Of course, with the player at a huge advantage, Super Time Force throws in some roadblocks for some balance. For starters, you only have 30 lives to spend per level before you hit the "game over" screen. These can be refilled with yellow shards that you pick up in each level, but extras don't carry over to the next stage — if you're skilled enough to get extras in the first place. Secondly, each level has a 60-second time limit. Like the lives, you can pick up items for 10-second boosts, and you can pick up fragments that slow down time, but no matter what, you'll always be fighting the clock. Unless you end up being really good about not dying and picking up every extension available, you'll use the time manipulation gimmick over and over again.
That is perhaps one of the things that works against the game. The levels are designed in a way that exploration is tempting, especially when you see the alternate passages and pick-ups. Yet the presence of a persistent timer really stresses the need to finish as quickly as possible. If you're the type of gamer who likes to explore, you'll be hard-pressed to do so here, even though hidden goodies open up things like a mode where you need to rescue characters to use them instead of spamming the screen with multiples of the same character. The other thing certain players may not like is the overpowering preference of brute force over strategy. The final level in the game really makes you use your head when it comes to planning out which character should do what, but for most levels, all you really need to get through tough situations is use Jean's spread gun multiple times to blanket the area with bullets. Effective but inelegant, it'll beat most of the game rather easily while the aficionados will tinker with character combos to get better times using the least amount of people possible.

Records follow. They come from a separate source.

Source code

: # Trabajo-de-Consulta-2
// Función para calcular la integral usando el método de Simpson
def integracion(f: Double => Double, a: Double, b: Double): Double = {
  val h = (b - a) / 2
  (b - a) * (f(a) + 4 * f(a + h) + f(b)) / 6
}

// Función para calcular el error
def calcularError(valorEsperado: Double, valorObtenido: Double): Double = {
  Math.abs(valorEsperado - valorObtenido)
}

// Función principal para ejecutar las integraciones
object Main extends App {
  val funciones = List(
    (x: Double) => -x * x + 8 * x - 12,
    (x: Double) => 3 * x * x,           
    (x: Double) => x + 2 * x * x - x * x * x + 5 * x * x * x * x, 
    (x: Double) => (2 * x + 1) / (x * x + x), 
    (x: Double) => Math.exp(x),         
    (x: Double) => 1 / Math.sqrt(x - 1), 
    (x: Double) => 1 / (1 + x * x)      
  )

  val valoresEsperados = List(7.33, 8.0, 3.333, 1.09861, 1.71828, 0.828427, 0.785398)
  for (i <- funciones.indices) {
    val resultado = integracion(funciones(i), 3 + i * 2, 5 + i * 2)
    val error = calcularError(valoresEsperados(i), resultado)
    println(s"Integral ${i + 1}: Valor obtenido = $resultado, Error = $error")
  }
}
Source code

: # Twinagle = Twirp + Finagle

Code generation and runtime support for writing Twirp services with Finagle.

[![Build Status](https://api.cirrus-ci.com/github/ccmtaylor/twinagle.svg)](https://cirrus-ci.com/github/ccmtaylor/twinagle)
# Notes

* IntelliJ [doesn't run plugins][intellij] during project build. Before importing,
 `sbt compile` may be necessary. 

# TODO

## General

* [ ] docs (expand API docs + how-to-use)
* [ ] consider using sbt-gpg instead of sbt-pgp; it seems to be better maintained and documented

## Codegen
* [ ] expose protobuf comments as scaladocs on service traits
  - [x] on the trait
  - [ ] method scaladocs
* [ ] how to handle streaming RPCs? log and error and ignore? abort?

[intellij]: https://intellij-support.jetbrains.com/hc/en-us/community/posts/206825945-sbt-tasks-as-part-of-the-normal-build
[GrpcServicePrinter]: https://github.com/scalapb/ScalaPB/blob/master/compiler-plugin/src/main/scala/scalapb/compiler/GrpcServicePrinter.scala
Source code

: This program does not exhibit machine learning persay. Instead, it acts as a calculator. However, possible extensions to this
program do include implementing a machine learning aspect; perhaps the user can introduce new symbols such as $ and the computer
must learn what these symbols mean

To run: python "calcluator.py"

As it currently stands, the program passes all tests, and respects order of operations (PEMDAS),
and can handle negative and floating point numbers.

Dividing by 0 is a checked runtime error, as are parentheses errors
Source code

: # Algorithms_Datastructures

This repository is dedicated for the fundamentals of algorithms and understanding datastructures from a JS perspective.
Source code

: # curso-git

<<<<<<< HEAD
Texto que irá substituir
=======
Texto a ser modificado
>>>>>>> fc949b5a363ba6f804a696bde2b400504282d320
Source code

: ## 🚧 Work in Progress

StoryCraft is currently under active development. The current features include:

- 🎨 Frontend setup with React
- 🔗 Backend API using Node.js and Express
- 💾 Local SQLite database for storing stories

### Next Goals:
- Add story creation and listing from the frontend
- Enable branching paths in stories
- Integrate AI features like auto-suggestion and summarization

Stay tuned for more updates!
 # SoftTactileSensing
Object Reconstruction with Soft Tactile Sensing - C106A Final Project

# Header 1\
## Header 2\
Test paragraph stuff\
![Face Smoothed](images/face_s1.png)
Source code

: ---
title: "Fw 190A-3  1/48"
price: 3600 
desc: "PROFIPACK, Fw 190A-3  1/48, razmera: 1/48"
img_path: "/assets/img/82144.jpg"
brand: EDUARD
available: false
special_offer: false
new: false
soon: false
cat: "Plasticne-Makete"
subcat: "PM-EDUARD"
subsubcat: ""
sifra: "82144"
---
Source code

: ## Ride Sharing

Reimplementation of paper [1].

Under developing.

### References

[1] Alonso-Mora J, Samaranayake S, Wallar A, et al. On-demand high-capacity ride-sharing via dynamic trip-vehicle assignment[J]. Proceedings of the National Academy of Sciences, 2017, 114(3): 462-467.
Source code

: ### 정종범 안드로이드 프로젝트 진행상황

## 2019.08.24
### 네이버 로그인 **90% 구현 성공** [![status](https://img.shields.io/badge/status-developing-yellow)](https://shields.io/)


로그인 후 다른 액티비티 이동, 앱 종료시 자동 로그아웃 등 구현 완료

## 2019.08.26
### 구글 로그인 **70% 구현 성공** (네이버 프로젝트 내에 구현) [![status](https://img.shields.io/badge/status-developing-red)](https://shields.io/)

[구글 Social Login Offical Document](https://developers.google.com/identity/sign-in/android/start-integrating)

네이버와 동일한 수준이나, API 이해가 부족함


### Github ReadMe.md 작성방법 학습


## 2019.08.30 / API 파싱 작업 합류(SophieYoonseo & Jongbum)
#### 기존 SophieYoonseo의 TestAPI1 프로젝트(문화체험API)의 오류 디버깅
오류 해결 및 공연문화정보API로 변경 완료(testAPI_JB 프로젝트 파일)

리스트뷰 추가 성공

If there is a game that embodies a stereotypical indie aesthetic, Super Time Force is it. Every element is comprised of pixels that fully embrace their blocky nature, from the characters to the backgrounds and the explosions. Every character and enemy is sizeable to the point where one can easily tell everything apart. The game runs a full color gamut, so the game looks rich, and movement is smooth and no slowdown occurs. As for the sound, expect a full chiptune assault with tunes that fit in during the 8- or 16-bit era, and the effects sound like richer versions of what gamers enjoyed back then. It's all beautifully set up for retro enthusiasts to appreciate, and it works very well with the playful nature of the game.
Super Time Force is a good shooter with some depth. The time manipulation gimmick works great for those who want to use brute force as well as those who want some strategy, though the latter won't be rewarded until the very end. It makes the well-worn genre feel fresh again, and even though the initial game can be short, the amount of secrets and the presence of further difficulty levels give the game some legs. The writing and humor may not be the title's strong suits, but with everything else running smoothly enough, it can easily be overlooked. For fans of the genre, Super Time Force is worth checking out.